**Required action**
Filter the entries down to the lines containing "instance", and copy those lines.
*** Opening of Supplied records ***
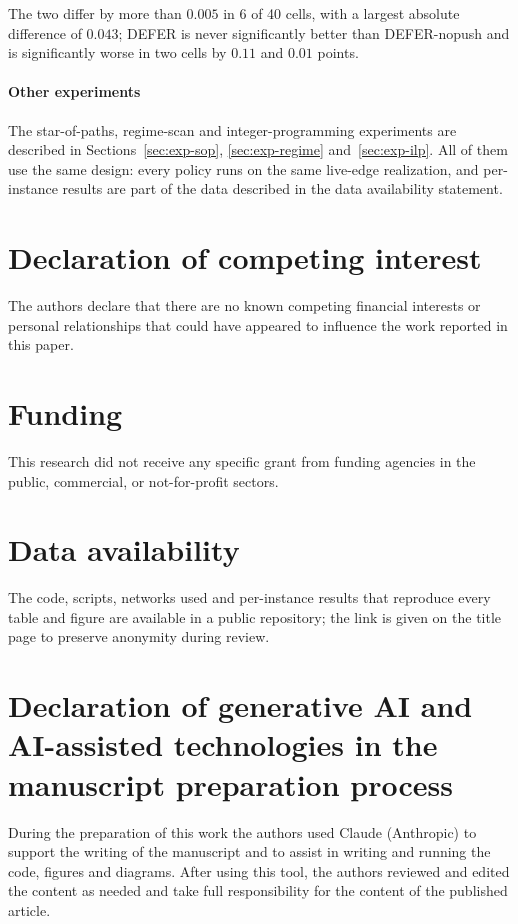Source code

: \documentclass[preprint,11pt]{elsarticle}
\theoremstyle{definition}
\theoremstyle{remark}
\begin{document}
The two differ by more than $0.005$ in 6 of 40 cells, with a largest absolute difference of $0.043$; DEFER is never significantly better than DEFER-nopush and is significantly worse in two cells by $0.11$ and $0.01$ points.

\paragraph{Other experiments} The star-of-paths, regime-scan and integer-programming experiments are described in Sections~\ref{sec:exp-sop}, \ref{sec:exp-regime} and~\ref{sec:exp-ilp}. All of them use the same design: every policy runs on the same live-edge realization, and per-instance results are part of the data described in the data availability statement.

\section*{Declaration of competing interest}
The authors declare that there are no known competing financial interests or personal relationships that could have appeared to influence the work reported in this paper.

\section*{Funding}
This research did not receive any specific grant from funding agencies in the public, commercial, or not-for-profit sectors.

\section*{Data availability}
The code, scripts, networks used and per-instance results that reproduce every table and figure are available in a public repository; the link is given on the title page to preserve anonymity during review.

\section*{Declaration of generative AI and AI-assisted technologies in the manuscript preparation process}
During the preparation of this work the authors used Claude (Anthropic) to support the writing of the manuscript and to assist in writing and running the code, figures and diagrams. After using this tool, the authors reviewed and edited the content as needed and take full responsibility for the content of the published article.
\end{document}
*** Close of Supplied records ***
**Your solution**
\paragraph{Other experiments} The star-of-paths, regime-scan and integer-programming experiments are described in Sections~\ref{sec:exp-sop}, \ref{sec:exp-regime} and~\ref{sec:exp-ilp}. All of them use the same design: every policy runs on the same live-edge realization, and per-instance results are part of the data described in the data availability statement.
The code, scripts, networks used and per-instance results that reproduce every table and figure are available in a public repository; the link is given on the title page to preserve anonymity during review.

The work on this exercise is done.